Jovem se torna influencer para combater vapes após diagnóstico de câncer

Estudo recente do InCor, da USP, revela crescimento da dependência de nicotina entre usuários jovens de cigarros eletrônicos

Mulher fumando vape
Foto: Freepik

Mesmo com a proibição desde 2009 no Brasil, os cigarros eletrônicos têm se tornado cada vez mais populares, especialmente entre os jovens. Segundo dados do Levantamento Nacional de Álcool e Drogas (Lenad), aproximadamente 11 milhões de brasileiros com 14 anos ou mais já fizeram uso de pelo menos um tipo de dispositivo eletrônico para fumar (DEFs), o que inclui os chamados vapes, pods, juuls e cigarro eletrônico.

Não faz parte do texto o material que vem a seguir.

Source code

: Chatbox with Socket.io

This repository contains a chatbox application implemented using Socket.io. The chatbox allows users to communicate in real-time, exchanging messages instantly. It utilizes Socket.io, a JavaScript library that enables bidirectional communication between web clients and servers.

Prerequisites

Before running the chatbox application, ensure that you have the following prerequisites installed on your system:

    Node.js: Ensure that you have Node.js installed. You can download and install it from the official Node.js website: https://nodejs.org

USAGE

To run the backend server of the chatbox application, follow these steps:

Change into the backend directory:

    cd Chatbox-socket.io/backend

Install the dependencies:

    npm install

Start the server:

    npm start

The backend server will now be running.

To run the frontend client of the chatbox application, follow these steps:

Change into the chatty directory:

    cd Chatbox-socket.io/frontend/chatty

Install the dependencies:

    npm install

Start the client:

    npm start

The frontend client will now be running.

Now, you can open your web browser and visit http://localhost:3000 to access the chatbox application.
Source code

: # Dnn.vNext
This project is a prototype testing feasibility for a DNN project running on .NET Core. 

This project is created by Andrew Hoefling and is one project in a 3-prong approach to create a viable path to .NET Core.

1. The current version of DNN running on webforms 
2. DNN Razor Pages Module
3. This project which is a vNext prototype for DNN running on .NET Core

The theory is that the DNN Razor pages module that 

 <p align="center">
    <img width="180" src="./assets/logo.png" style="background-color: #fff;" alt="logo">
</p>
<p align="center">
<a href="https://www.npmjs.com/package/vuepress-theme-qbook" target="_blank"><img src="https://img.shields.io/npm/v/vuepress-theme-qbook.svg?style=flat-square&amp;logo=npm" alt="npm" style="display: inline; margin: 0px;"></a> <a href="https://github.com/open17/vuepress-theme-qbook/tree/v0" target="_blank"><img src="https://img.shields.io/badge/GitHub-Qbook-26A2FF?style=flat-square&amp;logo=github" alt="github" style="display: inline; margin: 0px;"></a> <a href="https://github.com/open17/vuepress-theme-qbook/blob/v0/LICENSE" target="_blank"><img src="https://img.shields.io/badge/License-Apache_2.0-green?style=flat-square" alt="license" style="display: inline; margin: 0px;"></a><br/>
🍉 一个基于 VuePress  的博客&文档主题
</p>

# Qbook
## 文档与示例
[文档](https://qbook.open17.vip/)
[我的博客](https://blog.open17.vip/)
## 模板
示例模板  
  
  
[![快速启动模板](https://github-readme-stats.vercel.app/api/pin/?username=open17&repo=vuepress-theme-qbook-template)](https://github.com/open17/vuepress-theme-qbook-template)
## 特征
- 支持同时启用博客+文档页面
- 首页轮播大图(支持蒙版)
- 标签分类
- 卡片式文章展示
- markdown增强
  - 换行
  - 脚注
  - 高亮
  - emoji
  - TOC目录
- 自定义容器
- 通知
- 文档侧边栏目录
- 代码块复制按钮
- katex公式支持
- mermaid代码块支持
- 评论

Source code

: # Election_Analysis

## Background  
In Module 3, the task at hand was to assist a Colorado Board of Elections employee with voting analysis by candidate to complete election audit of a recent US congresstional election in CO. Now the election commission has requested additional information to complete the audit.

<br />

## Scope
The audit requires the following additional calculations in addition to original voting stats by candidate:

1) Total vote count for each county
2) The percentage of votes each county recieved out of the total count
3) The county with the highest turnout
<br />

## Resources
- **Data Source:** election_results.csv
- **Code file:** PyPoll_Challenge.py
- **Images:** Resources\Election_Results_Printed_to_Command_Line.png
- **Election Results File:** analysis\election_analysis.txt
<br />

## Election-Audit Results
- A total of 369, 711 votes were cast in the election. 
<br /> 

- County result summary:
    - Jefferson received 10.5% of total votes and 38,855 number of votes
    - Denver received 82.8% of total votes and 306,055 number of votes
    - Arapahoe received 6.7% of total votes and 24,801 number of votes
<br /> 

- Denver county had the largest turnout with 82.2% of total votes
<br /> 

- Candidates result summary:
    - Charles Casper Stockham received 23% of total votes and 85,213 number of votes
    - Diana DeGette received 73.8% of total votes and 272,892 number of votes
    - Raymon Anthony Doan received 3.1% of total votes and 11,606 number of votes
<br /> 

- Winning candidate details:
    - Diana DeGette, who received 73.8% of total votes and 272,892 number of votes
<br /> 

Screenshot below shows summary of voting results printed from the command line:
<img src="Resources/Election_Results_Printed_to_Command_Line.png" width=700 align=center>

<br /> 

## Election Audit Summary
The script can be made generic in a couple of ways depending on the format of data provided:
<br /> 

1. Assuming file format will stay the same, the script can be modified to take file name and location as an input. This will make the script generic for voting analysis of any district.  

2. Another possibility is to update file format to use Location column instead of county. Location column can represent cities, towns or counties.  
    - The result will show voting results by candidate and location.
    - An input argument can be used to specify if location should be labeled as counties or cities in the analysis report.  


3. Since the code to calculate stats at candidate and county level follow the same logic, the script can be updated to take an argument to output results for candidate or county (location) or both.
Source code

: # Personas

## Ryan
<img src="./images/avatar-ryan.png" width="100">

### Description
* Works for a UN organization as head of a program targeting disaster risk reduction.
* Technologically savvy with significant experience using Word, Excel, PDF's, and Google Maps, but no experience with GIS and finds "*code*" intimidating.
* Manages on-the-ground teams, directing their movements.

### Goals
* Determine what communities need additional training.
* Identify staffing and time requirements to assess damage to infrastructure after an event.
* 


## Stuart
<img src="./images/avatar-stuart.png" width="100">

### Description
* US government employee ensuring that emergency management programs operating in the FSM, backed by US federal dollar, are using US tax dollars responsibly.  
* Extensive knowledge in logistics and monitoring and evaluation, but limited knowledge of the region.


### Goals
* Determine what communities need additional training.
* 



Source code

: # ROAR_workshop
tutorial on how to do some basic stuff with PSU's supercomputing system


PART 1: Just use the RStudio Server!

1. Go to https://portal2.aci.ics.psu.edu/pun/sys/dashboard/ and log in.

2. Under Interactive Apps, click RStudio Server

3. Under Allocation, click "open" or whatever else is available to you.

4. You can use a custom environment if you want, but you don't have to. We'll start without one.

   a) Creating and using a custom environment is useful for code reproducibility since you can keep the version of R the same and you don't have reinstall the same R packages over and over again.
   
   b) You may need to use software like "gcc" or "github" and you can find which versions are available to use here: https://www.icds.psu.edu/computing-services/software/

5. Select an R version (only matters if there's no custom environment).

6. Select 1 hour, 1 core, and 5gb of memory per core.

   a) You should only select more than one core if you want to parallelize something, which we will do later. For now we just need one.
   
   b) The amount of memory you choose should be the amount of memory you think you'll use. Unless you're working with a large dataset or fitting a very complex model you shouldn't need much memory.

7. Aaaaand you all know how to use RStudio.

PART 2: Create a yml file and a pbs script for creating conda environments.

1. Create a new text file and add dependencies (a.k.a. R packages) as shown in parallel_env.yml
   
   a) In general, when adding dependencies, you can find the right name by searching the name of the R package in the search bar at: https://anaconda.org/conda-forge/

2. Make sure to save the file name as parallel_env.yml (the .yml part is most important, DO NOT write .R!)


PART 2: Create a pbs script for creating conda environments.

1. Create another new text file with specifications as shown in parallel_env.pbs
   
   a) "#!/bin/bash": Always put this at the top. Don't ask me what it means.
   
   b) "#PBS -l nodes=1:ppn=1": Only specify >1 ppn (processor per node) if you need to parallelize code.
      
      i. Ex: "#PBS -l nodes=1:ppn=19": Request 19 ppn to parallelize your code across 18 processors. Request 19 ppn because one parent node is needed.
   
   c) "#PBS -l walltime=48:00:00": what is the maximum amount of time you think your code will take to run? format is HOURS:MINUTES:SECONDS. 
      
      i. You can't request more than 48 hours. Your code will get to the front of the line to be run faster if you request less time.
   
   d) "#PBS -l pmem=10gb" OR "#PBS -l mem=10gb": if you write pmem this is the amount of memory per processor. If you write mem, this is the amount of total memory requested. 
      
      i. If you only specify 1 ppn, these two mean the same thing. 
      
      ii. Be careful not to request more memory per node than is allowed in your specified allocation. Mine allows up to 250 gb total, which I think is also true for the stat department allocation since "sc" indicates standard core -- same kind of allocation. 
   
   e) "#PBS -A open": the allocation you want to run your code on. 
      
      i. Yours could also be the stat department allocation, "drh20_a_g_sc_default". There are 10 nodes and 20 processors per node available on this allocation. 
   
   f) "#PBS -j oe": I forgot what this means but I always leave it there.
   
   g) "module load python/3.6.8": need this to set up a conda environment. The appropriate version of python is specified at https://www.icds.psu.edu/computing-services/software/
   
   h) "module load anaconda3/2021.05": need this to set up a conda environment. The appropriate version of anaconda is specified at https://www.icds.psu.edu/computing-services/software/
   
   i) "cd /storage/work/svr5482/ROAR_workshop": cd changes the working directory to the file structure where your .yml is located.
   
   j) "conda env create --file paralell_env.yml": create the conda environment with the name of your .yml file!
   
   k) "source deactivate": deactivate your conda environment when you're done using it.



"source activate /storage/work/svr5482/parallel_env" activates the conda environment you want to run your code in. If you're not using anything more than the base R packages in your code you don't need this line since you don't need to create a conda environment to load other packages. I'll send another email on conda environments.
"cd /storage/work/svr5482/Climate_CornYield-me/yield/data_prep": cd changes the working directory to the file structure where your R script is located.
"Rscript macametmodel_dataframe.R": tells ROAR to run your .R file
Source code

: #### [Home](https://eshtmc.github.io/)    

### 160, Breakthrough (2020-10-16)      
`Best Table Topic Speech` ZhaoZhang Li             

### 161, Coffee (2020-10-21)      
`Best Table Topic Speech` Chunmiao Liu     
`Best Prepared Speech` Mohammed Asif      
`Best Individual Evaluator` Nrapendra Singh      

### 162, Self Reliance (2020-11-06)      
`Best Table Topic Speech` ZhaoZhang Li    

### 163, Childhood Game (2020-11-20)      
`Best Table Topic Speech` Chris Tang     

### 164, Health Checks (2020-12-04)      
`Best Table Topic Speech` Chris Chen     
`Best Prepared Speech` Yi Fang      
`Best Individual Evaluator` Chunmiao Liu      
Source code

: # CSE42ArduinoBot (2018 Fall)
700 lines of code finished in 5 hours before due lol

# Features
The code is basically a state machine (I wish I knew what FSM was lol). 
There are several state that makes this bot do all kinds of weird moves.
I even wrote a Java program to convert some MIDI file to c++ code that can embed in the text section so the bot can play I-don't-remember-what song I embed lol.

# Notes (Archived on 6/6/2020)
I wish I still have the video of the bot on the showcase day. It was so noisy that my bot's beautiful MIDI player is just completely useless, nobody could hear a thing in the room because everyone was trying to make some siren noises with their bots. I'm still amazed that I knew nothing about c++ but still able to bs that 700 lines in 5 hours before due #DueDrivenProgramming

A quantidade variada de sabores, cores e modelos, assim como a facilidade de adquirir os cigarros eletrônicos atrai essa faixa etária. Embora seja comercializado como uma alternativa menos prejudicial, os cigarros eletrônicos representam um risco maior para a dependência e para a saúde, uma vez que os níveis de nicotina nos usuários de cigarro eletrônico podem ser até seis vezes superiores aos encontrados em fumantes de cigarro convencional – como mostrou um estudo feito pelo Instituto do Coração (InCor), da Universidade de São Paulo, em 2024.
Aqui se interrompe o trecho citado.